◆ **What the exercise asks**:
List each line of the data in which the string "induces" appears.

◆ **Recorded data**:
• • • • •
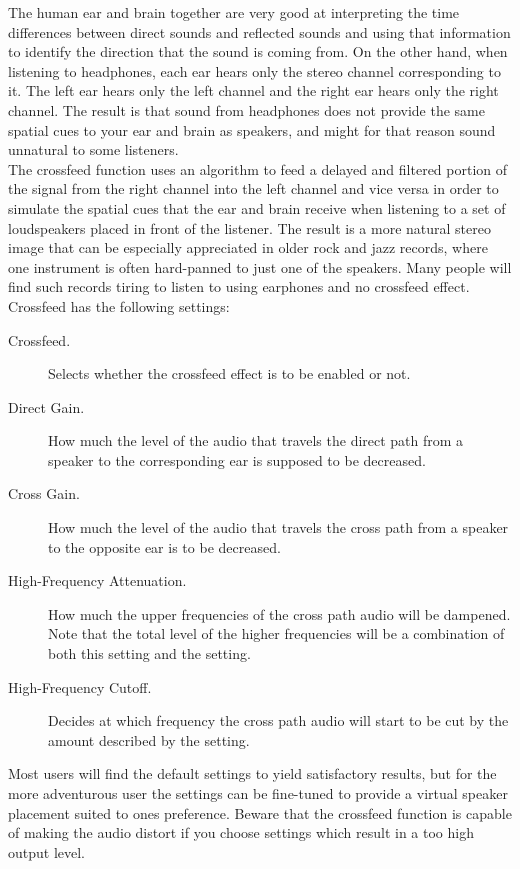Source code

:   The human ear and brain together are very good at interpreting the time
  differences between direct sounds and reflected sounds and using that
  information to identify the direction that the sound is coming from. On the
  other hand, when listening to headphones, each ear hears only the stereo
  channel corresponding to it. The left ear hears only the left channel and
  the right ear hears only the right channel. The result is that sound from
  headphones does not provide the same spatial cues to your ear and brain as
  speakers, and might for that reason sound unnatural to some listeners.\\

  The crossfeed function uses an algorithm to feed a delayed and filtered
  portion of the signal from the right channel into the left channel and vice
  versa in order to simulate the spatial cues that the ear and brain receive
  when listening to a set of loudspeakers placed in front of the listener. The
  result is a more natural stereo image that can be especially appreciated in
  older rock and jazz records, where one instrument is often hard-panned to
  just one of the speakers. Many people will find such records tiring to listen
  to using earphones and no crossfeed effect.\\

  Crossfeed has the following settings:
  \begin{description}
  \item[Crossfeed.]
    Selects whether the crossfeed effect is to be enabled or not.
  \item[Direct Gain.]
    How much the level of the audio that travels the direct path from a speaker
    to the corresponding ear is supposed to be decreased.
  \item[Cross Gain.]
    How much the level of the audio that travels the cross path from a speaker
    to the opposite ear is to be decreased.
  \item[High-Frequency Attenuation.]
    How much the upper frequencies of the cross path audio will be dampened.
    Note that the total level of the higher frequencies will be a combination
    of both this setting and the  setting.
  \item[High-Frequency Cutoff.]
    Decides at which frequency the cross path audio will start to be cut
    by the amount described by the 
    setting.
  \end{description}

  Most users will find the default settings to yield satisfactory results, but
  for the more adventurous user the settings can be fine-tuned to provide a
  virtual speaker placement suited to ones preference.
  Beware that the crossfeed function is capable of making the audio distort
  if you choose settings which result in a too high output level.

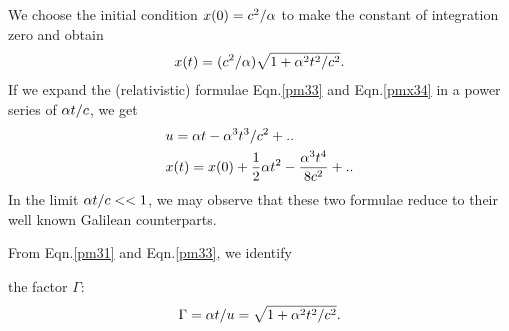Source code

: We choose the initial condition $ x(0) =c^2/{\alpha}$ to 
make 
the constant of integration zero and obtain
\begin{align}\label{pmx34}
x(t)=(c^2/{\alpha})\sqrt{1+{\alpha}^2t^2/c^2}.
\end{align}
If we expand  the (relativistic) formulae 
Eqn.\eqref{pm33} 
and  Eqn.\eqref{pmx34} in a  power series of ${\alpha} 
t/c$, 
we get
\begin{align*}
&u ={\alpha} t -{\alpha}^3t^3/c^2+ ..  \\
&x(t) =x(0)+ \frac{1}{2}{\alpha} t^2
-\frac{{\alpha}^3t^4}{8c^2} +..
\end{align*}
In the limit ${\alpha} t/c << 1 $, we may observe that 
these two
formulae reduce to their well known {Galilean 
counterparts}.

From Eqn.\eqref{pm31} and Eqn.\eqref{pm33}, we identify 
 
the factor $\Gamma$:
\begin{align}\label{pm36}
\Gamma ={\alpha} t/u =\sqrt{1+{\alpha}^2t^2/c^2}.
\end{align}

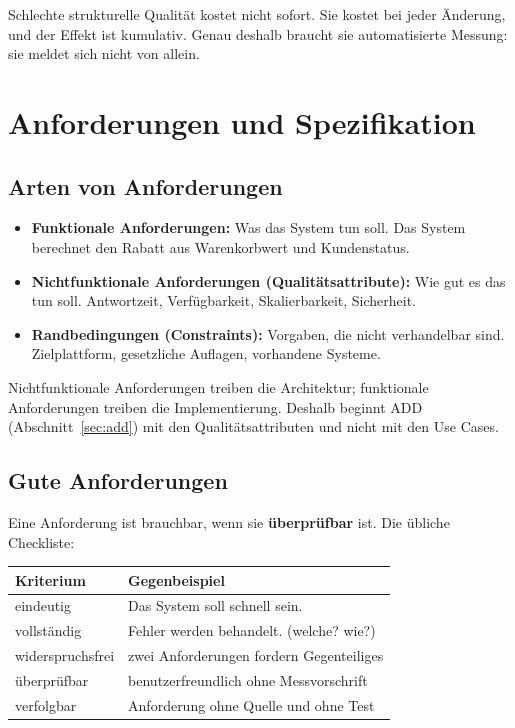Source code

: \documentclass[12pt, a4paper]{article}
\begin{document}
\begin{notebox}
Schlechte strukturelle Qualität kostet nicht sofort. Sie kostet bei jeder Änderung,
und der Effekt ist kumulativ. Genau deshalb braucht sie automatisierte Messung: sie
meldet sich nicht von allein.
\end{notebox}

\section{Anforderungen und Spezifikation}

\subsection{Arten von Anforderungen}

\begin{itemize}
  \item \textbf{Funktionale Anforderungen:} Was das System tun soll.
        \glqq{}Das System berechnet den Rabatt aus Warenkorbwert und Kundenstatus.\grqq{}
  \item \textbf{Nichtfunktionale Anforderungen (Qualitätsattribute):} Wie gut es das
        tun soll. Antwortzeit, Verfügbarkeit, Skalierbarkeit, Sicherheit.
  \item \textbf{Randbedingungen (Constraints):} Vorgaben, die nicht verhandelbar sind.
        Zielplattform, gesetzliche Auflagen, vorhandene Systeme.
\end{itemize}

Nichtfunktionale Anforderungen treiben die Architektur; funktionale Anforderungen
treiben die Implementierung. Deshalb beginnt ADD (Abschnitt~\ref{sec:add}) mit den
Qualitätsattributen und nicht mit den Use Cases.

\subsection{Gute Anforderungen}

Eine Anforderung ist brauchbar, wenn sie \textbf{überprüfbar} ist. Die übliche
Checkliste:

\begin{center}
\begin{tabular}{ll}
\hline
\textbf{Kriterium} & \textbf{Gegenbeispiel} \\
\hline
eindeutig      & \glqq{}Das System soll schnell sein.\grqq{} \\
vollständig    & \glqq{}Fehler werden behandelt.\grqq{} (welche? wie?) \\
widerspruchsfrei & zwei Anforderungen fordern Gegenteiliges \\
überprüfbar    & \glqq{}benutzerfreundlich\grqq{} ohne Messvorschrift \\
verfolgbar     & Anforderung ohne Quelle und ohne Test \\
\hline
\end{tabular}
\end{center}
\end{document}
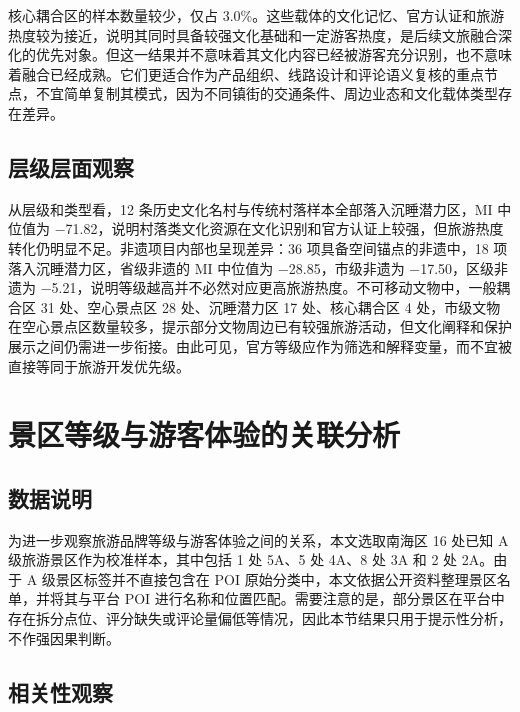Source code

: 核心耦合区的样本数量较少，仅占 3.0\%。这些载体的文化记忆、官方认证和旅游热度较为接近，说明其同时具备较强文化基础和一定游客热度，是后续文旅融合深化的优先对象。但这一结果并不意味着其文化内容已经被游客充分识别，也不意味着融合已经成熟。它们更适合作为产品组织、线路设计和评论语义复核的重点节点，不宜简单复制其模式，因为不同镇街的交通条件、周边业态和文化载体类型存在差异。

\subsection{层级层面观察}\label{ux5c42ux7ea7ux5c42ux9762ux89c2ux5bdf}

从层级和类型看，12 条历史文化名村与传统村落样本全部落入沉睡潜力区，MI 中位值为 −71.82，说明村落类文化资源在文化识别和官方认证上较强，但旅游热度转化仍明显不足。非遗项目内部也呈现差异：36 项具备空间锚点的非遗中，18 项落入沉睡潜力区，省级非遗的 MI 中位值为 −28.85，市级非遗为 −17.50，区级非遗为 −5.21，说明等级越高并不必然对应更高旅游热度。不可移动文物中，一般耦合区 31 处、空心景点区 28 处、沉睡潜力区 17 处、核心耦合区 4 处，市级文物在空心景点区数量较多，提示部分文物周边已有较强旅游活动，但文化阐释和保护展示之间仍需进一步衔接。由此可见，官方等级应作为筛选和解释变量，而不宜被直接等同于旅游开发优先级。

\section{景区等级与游客体验的关联分析}\label{ux666fux533aux7b49ux7ea7ux4e0eux6e38ux5ba2ux4f53ux9a8cux7684ux5173ux8054ux5206ux6790}

\subsection{数据说明}\label{ux6570ux636eux8bf4ux660e}

为进一步观察旅游品牌等级与游客体验之间的关系，本文选取南海区 16 处已知 A 级旅游景区作为校准样本，其中包括 1 处 5A、5 处 4A、8 处 3A 和 2 处 2A。由于 A 级景区标签并不直接包含在 POI 原始分类中，本文依据公开资料整理景区名单，并将其与平台 POI 进行名称和位置匹配。需要注意的是，部分景区在平台中存在拆分点位、评分缺失或评论量偏低等情况，因此本节结果只用于提示性分析，不作强因果判断。

\subsection{相关性观察}\label{ux76f8ux5173ux6027ux89c2ux5bdf}


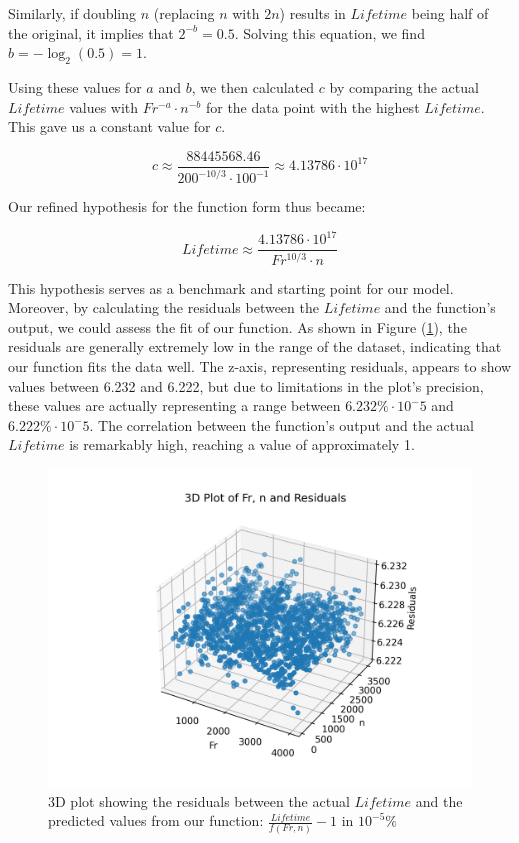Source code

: Similarly, if doubling $n$ (replacing $n$ with $2n$) results in $Lifetime$ being half of the original, it implies that $2^{-b} = 0.5$. Solving this equation, we find $b = -\log_2(0.5) = 1$.

Using these values for $a$ and $b$, we then calculated $c$ by comparing the actual $Lifetime$ values with $Fr^{-a} \cdot n^{-b}$ for the data point with the highest $Lifetime$. This gave us a constant value for $c$.

\begin{equation}
\label{eq:constant_c}
c \approx \frac{88445568.46}{200^{-10/3} \cdot 100^{-1}} \approx 4.13786 \cdot 10^{17}
\end{equation}

Our refined hypothesis for the function form thus became:

\begin{equation}
\label{eq:refined_hypothesis}
{Lifetime} \approx \frac{4.13786 \cdot 10^{17}}{Fr^{10/3} \cdot n}
\end{equation}

This hypothesis serves as a benchmark and starting point for our model. Moreover, by calculating the residuals between the $Lifetime$ and the function's output, we could assess the fit of our function. As shown in Figure (\ref{fig:bearings-residuals}), the residuals are generally extremely low in the range of the dataset, indicating that our function fits the data well. The z-axis, representing residuals, appears to show values between 6.232 and 6.222, but due to limitations in the plot's precision, these values are actually representing a range between $6.232\% \cdot 10^-5$ and $6.222\% \cdot 10^-5$. The correlation between the function's output and the actual $Lifetime$ is remarkably high, reaching a value of approximately 1.

\begin{figure}[ht]
    \centering
    \includegraphics[width=\textwidth]{assets/bearings-eda/3dplot-residuals.png}
    \caption{3D plot showing the residuals between the actual $Lifetime$ and the predicted values from our function: $\frac{Lifetime}{f(Fr, n)} - 1$ in $10^{-5}\%$}
    \label{fig:bearings-residuals}
\end{figure}

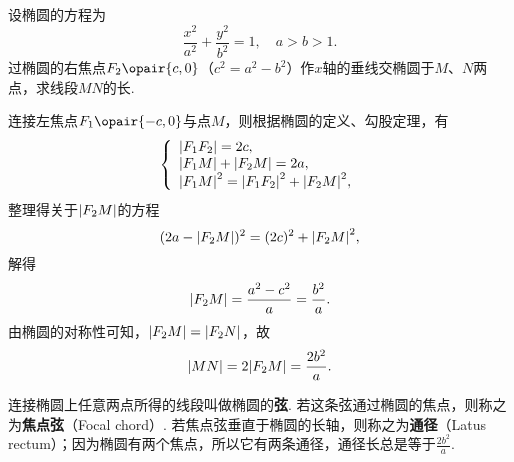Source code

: \begin{example}
设椭圆的方程为\[
\frac{x^2}{a^2}+\frac{y^2}{b^2}=1, \quad a>b>1.
\]过椭圆的右焦点\(F_2\opair{c,0}\)（\(c^2=a^2-b^2\)）作\(x\)轴的垂线交椭圆于\(M\)、\(N\)两点，求线段\(MN\)的长.
\begin{solution}
连接左焦点\(F_1\opair{-c,0}\)与点\(M\)，则根据椭圆的定义、勾股定理，有\[
\left\{ \begin{array}{l}
\abs{F_1 F_2} = 2c, \\
\abs{F_1 M} + \abs{F_2 M} = 2a, \\
\abs{F_1 M}^2 = \abs{F_1 F_2}^2 + \abs{F_2 M}^2,
\end{array} \right.
\]整理得关于\(\abs{F_2 M}\)的方程\[
(2a - \abs{F_2 M})^2 = (2c)^2 + \abs{F_2 M}^2,
\]解得\[
\abs{F_2 M} = \frac{a^2 - c^2}{a} = \frac{b^2}{a}.
\]由椭圆的对称性可知，\(\abs{F_2 M} = \abs{F_2 N}\)，故\[
\abs{MN} = 2\abs{F_2 M} = \frac{2 b^2}{a}.
\]
\end{solution}

连接椭圆上任意两点所得的线段叫做椭圆的\textbf{弦}.
若这条弦通过椭圆的焦点，则称之为\textbf{焦点弦}（Focal chord）.
若焦点弦垂直于椭圆的长轴，则称之为\textbf{通径}（Latus rectum）；因为椭圆有两个焦点，所以它有两条通径，通径长总是等于\(\frac{2b^2}{a}\).
\end{example}


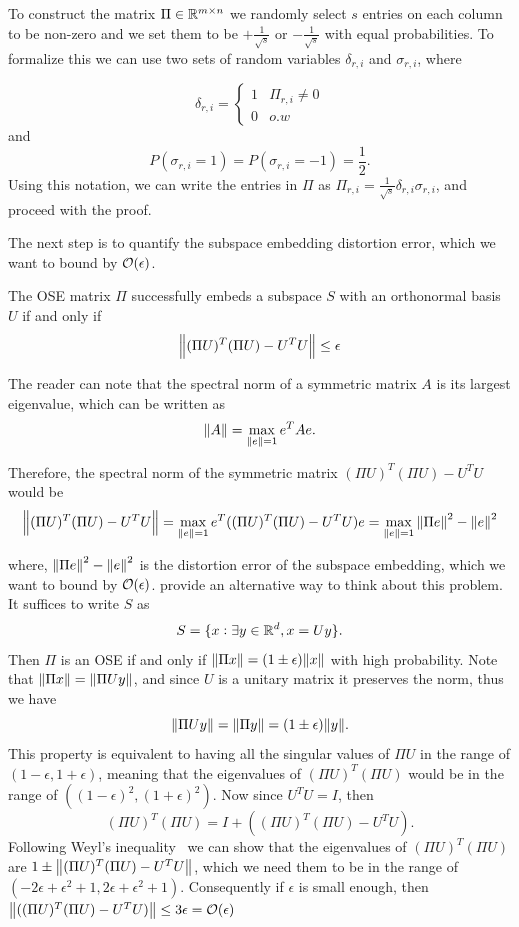 To construct the matrix $\Pi \in \mathbb R^{m \times n}$ we randomly select $s$ entries on each column to be non-zero and we set them to be $+\frac{1}{\sqrt{s}}$ or $-\frac{1}{\sqrt{s}}$ with equal probabilities. To formalize this we can use two sets of random variables $\delta_{r,i}$ and $\sigma_{r, i}$, where 

$$
 \delta_{r, i} = 
\begin{cases} 
    1 & \Pi_{r, i} \neq 0 \\
    0 & o.w
\end{cases}
$$
and 
$$
P(\sigma_{r, i} = 1) = P(\sigma_{r, i} = -1) = \frac{1}{2}.
$$
Using this notation, we can write the entries in $\Pi$ as $\Pi_{r, i} = \frac{1}{\sqrt{s}} \delta_{r, i} \sigma_{r, i}$, and proceed with the proof. 

The next step is to quantify the subspace embedding distortion error, which we want to bound by $\mathcal{O}({\epsilon})$. 


\begin{fact}
    The OSE matrix $\Pi$ successfully embeds a subspace $S$ with an orthonormal basis $U$ if and only if 
    \begin{equation}
        \norm{(\Pi U)^T (\Pi U) - U^TU} \leq \epsilon
    \end{equation}
\end{fact}
\begin{proofsketch}


The reader can note that the spectral norm of a symmetric matrix $A$ is its largest eigenvalue, which can be written as $$ \norm{A} = \max_{\norm{e} = 1} {e^T A e}.$$

Therefore, the spectral norm of the symmetric matrix $(\Pi U)^T (\Pi U) - U^TU$ would be 
$$\norm{(\Pi U)^T (\Pi U) - U^TU} = \max_{\norm{e} = 1}{
     e^T ((\Pi U)^T (\Pi U) - U^TU) e }= \max_{\norm{e} = 1}{\norm{\Pi e}^2 - \norm{e}^2}$$

where, $\norm{\Pi e}^2 - \norm{e}^2$ is the distortion error of the subspace embedding, which we want to bound by $\mathcal{O}({\epsilon})$. \cite{nelson2013osnap} provide an alternative way to think about this problem. It suffices to write $S$ as $$S = \{x : \exists y \in \mathbb R^{d}, x = Uy\}.$$
Then $\Pi$ is an OSE if and only if $\norm{\Pi x} = (1 \pm \epsilon)\norm{x}$ with high probability. Note that $\norm{\Pi x} = \norm{\Pi U y}$, and since $U$ is a unitary matrix it preserves the norm, thus we have $$\norm{\Pi U y} = \norm{\Pi y} = (1 \pm \epsilon) \norm{y}.$$ 
This property is equivalent to having all the singular values of $\Pi U$ in the range of $(1 - \epsilon, 1 + \epsilon)$, meaning that the eigenvalues of $(\Pi U) ^ T (\Pi U)$ would be in the range of  $( (1 - \epsilon) ^ 2, (1 + \epsilon) ^ 2)$. Now since $U^T U = I$, then 
    $$(\Pi U) ^T (\Pi U) = I + ((\Pi U) ^T (\Pi U) - U^T U).$$
Following Weyl's inequality~\cite{nelson2013osnap} we can show that the eigenvalues of $(\Pi U) ^ T (\Pi U)$ are $1 \pm  \norm{(\Pi U)^T (\Pi U) - U^TU}$, which we need them to be in the range of $(-2\epsilon + \epsilon^2 + 1, 2\epsilon + \epsilon ^2 + 1)$. Consequently if $\epsilon$ is small enough, then $\norm{((\Pi U) ^T (\Pi U) - U^T U)} \leq 3 \epsilon = \calO{(\epsilon)}$

\end{proofsketch}

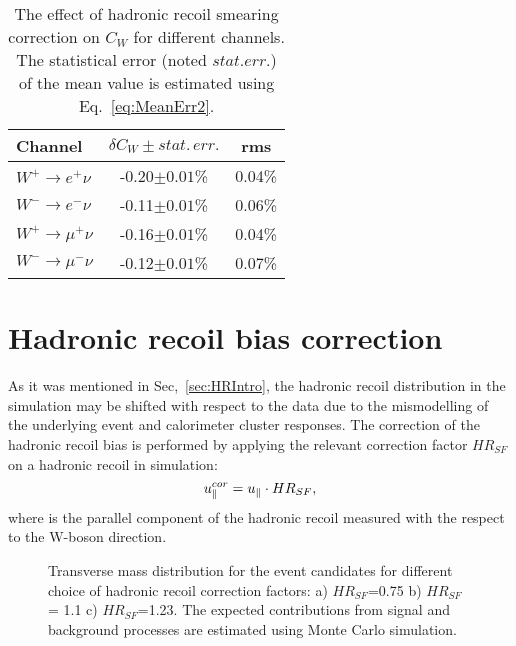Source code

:  \begin{table}[!t]
 \caption{The effect of hadronic recoil smearing correction on $C_{W}$ for different channels. The statistical error (noted $stat.err.$) of the mean value is estimated using Eq.~\ref{eq:MeanErr2}.}
\label{SmearCW}
\begin{center}
\begin{tabular}{| l  | c | c | }
\hline
Channel & $\delta C_W \pm stat.\, err.$ & rms \\
\hline
\hline
$W^{+} \to e^{+}\nu$ & -0.20$\pm0.01$\% & 0.04\% \\
$W^{-} \to e^{-}\nu$ & -0.11$\pm0.01$\% &  0.06\% \\
\hline
$W^{+} \to \mu^{+}\nu$ & -0.16$\pm0.01$\% & 0.04\% \\
$W^{-} \to \mu^{-}\nu$ & -0.12$\pm0.01$\% & 0.07\% \\
\hline
\end{tabular}
\end{center}

\end{table}

\section{Hadronic recoil bias correction}\label{sec:HRBias}


As it was mentioned in Sec,~\ref{sec:HRIntro}, the hadronic recoil distribution in the simulation may be shifted with respect to the data due to the mismodelling of the underlying event and calorimeter cluster responses. The correction of the hadronic recoil bias is performed by applying the relevant correction factor $HR_{SF}$ on a hadronic recoil in simulation:
\begin{equation}
u_{\parallel}^{cor}=u_{\parallel} \cdot HR_{SF},
\end{equation}
where \upar is the parallel component of the hadronic recoil measured with the respect to the W-boson direction.

\begin{figure}[!b]
\endminipage\hfill
{}
\endminipage\hfill
{}%
\endminipage
\caption{Transverse mass distribution for the \wenu event candidates for different  choice of hadronic recoil correction factors: a) $HR_{SF}$=0.75 b) $HR_{SF}$= 1.1 c) $HR_{SF}$=1.23. The expected contributions from signal and background processes are estimated using Monte Carlo simulation.}
\label{HadronRecoilScaleMtW}
\end{figure}

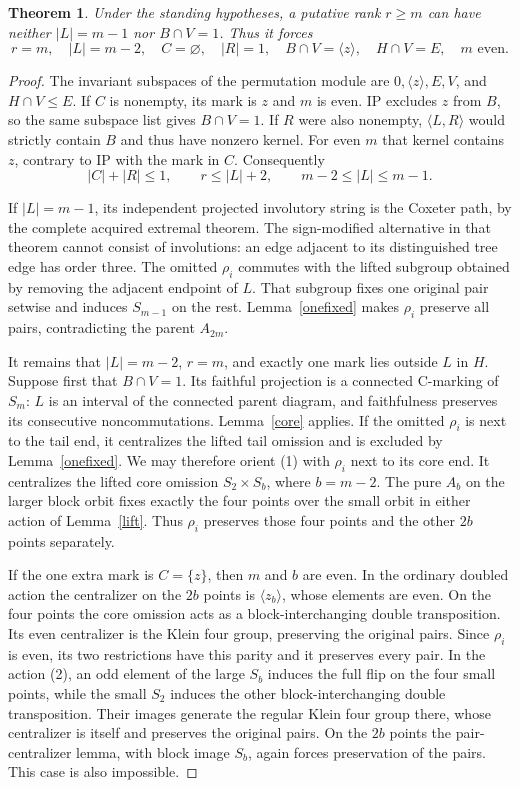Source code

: \documentclass[11pt,a4paper]{article}
\newtheorem{theorem}[lemma]{Theorem}
\newcommand{\gen}[1]{\langle#1\rangle}
\begin{document}
\begin{theorem}\label{main}
Under the standing hypotheses, a putative rank $r\ge m$
can have neither $|L|=m-1$ nor $B\cap V=1$.
Thus it forces
\[
 r=m,\quad |L|=m-2,\quad C=\varnothing,\quad |R|=1,
 \quad B\cap V=\gen z,\quad H\cap V=E,
 \quad m\text{ even}.                                \tag{3}
\]
\end{theorem}
\begin{proof}
The invariant subspaces of the permutation module are
$0,\gen z,E,V$, and $H\cap V\le E$. If $C$ is nonempty,
its mark is $z$ and $m$ is even. IP excludes $z$ from $B$,
so the same subspace list gives $B\cap V=1$.
If $R$ were also nonempty, $\gen{L,R}$ would strictly
contain $B$ and thus have nonzero kernel. For even $m$
that kernel contains $z$, contrary to IP with the mark
in $C$. Consequently
\[
 |C|+|R|\le1,\qquad r\le |L|+2,\qquad
                         m-2\le |L|\le m-1.          \tag{4}
\]

If $|L|=m-1$, its independent projected involutory
string is the Coxeter path, by the complete acquired
extremal theorem. The sign-modified alternative in that
theorem cannot consist of involutions: an edge adjacent
to its distinguished tree edge has order three.
The omitted $\rho_i$ commutes with the lifted subgroup
obtained by removing the adjacent endpoint of $L$.
That subgroup fixes one original pair setwise and induces
$S_{m-1}$ on the rest. Lemma~\ref{onefixed} makes
$\rho_i$ preserve all pairs, contradicting the parent
$A_{2m}$.

It remains that $|L|=m-2$, $r=m$, and exactly one mark
lies outside $L$ in $H$. Suppose first that $B\cap V=1$.
Its faithful projection is a connected C-marking of $S_m$:
$L$ is an interval of the connected parent diagram, and
faithfulness preserves its consecutive noncommutations.
Lemma~\ref{core} applies.
If the omitted $\rho_i$ is next to the tail end, it
centralizes the lifted tail omission and is excluded by
Lemma~\ref{onefixed}. We may therefore orient (1) with
$\rho_i$ next to its core end. It centralizes the lifted
core omission $S_2\times S_b$, where $b=m-2$.
The pure $A_b$ on the larger block orbit fixes exactly
the four points over the small orbit in either action
of Lemma~\ref{lift}. Thus $\rho_i$ preserves those
four points and the other $2b$ points separately.

If the one extra mark is $C=\{z\}$, then $m$ and $b$
are even. In the ordinary doubled action the centralizer
on the $2b$ points is $\gen{z_b}$, whose elements are
even. On the four points the core omission acts as a
block-interchanging double transposition. Its even
centralizer is the Klein four group, preserving the
original pairs. Since $\rho_i$ is even, its two restrictions
have this parity and it preserves every pair.
In the action (2), an odd element of the large $S_b$
induces the full flip on the four small points, while
the small $S_2$ induces the other block-interchanging
double transposition. Their images generate the regular
Klein four group there, whose centralizer is itself and
preserves the original pairs. On the $2b$ points the
pair-centralizer lemma, with block image $S_b$, again
forces preservation of the pairs. This case is also
impossible.


\end{proof}
\end{document}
• • • • •
◆ **Finished task**:
That subgroup fixes one original pair setwise and induces
induces the full flip on the four small points, while
the small $S_2$ induces the other block-interchanging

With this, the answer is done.